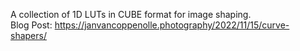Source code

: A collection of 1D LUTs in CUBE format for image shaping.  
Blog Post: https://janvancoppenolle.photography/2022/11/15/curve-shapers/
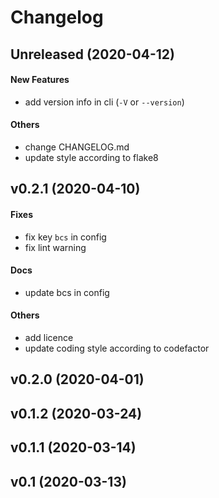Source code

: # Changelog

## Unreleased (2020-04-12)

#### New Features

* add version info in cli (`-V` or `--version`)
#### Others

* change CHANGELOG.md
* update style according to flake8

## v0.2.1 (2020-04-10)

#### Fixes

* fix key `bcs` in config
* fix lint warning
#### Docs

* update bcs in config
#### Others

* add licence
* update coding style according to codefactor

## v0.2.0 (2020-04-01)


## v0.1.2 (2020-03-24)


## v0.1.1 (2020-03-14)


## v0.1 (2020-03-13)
==
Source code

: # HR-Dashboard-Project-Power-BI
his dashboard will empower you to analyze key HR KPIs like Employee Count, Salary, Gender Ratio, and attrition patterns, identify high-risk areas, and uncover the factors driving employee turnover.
...
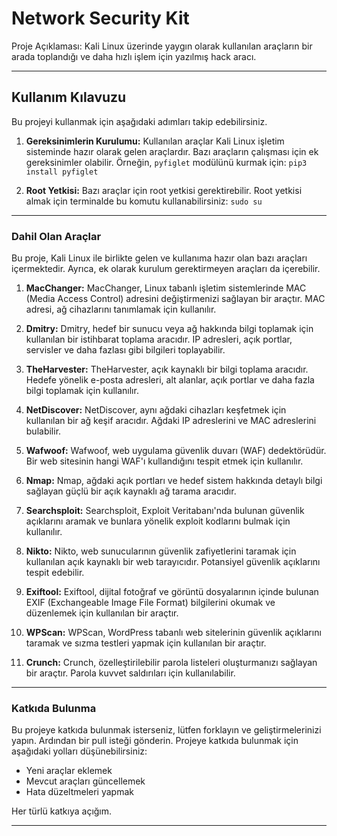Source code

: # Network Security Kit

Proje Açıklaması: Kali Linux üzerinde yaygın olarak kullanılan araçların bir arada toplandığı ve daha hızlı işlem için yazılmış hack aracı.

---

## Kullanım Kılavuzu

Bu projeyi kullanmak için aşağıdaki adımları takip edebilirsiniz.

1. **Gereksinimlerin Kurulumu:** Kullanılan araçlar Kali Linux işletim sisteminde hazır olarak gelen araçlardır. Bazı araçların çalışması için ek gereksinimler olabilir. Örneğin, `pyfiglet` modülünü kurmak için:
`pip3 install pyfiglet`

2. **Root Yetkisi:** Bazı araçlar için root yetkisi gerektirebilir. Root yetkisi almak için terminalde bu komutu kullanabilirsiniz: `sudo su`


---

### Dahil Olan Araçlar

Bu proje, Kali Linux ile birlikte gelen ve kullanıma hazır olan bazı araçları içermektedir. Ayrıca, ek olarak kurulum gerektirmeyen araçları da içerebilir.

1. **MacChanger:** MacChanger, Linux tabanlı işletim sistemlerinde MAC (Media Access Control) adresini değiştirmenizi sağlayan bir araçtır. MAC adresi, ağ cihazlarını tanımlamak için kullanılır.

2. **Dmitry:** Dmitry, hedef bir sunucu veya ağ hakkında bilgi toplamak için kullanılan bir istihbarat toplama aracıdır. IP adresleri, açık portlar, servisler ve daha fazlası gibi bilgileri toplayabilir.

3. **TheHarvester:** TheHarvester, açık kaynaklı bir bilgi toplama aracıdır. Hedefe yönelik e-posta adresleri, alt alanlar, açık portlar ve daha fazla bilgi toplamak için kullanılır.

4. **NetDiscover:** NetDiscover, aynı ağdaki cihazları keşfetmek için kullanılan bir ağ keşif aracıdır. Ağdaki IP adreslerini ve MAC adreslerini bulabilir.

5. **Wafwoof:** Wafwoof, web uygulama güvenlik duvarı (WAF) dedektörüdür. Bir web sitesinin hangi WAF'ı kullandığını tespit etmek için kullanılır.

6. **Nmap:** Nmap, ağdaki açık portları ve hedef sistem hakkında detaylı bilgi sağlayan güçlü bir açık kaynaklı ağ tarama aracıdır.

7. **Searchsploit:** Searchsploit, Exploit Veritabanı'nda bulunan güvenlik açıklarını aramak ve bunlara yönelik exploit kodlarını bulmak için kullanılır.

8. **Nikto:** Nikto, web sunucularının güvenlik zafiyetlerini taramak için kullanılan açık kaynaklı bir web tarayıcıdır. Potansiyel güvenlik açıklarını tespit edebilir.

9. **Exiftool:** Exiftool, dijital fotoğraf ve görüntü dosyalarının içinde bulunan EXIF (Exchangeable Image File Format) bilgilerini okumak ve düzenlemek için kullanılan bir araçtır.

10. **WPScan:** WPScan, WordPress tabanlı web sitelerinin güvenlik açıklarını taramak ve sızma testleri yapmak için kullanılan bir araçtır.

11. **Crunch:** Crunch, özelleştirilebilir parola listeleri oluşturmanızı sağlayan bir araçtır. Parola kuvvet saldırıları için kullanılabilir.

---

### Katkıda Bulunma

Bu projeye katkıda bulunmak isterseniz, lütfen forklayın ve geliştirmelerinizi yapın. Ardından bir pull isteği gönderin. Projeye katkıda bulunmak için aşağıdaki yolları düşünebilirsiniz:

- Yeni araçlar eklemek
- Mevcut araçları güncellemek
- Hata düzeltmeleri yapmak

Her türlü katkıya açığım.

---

§ What you have to do
Output each line of the listing in which the string "sağlayan" is found.

§ Written solution
1. **MacChanger:** MacChanger, Linux tabanlı işletim sistemlerinde MAC (Media Access Control) adresini değiştirmenizi sağlayan bir araçtır. MAC adresi, ağ cihazlarını tanımlamak için kullanılır.
6. **Nmap:** Nmap, ağdaki açık portları ve hedef sistem hakkında detaylı bilgi sağlayan güçlü bir açık kaynaklı ağ tarama aracıdır.
11. **Crunch:** Crunch, özelleştirilebilir parola listeleri oluşturmanızı sağlayan bir araçtır. Parola kuvvet saldırıları için kullanılabilir.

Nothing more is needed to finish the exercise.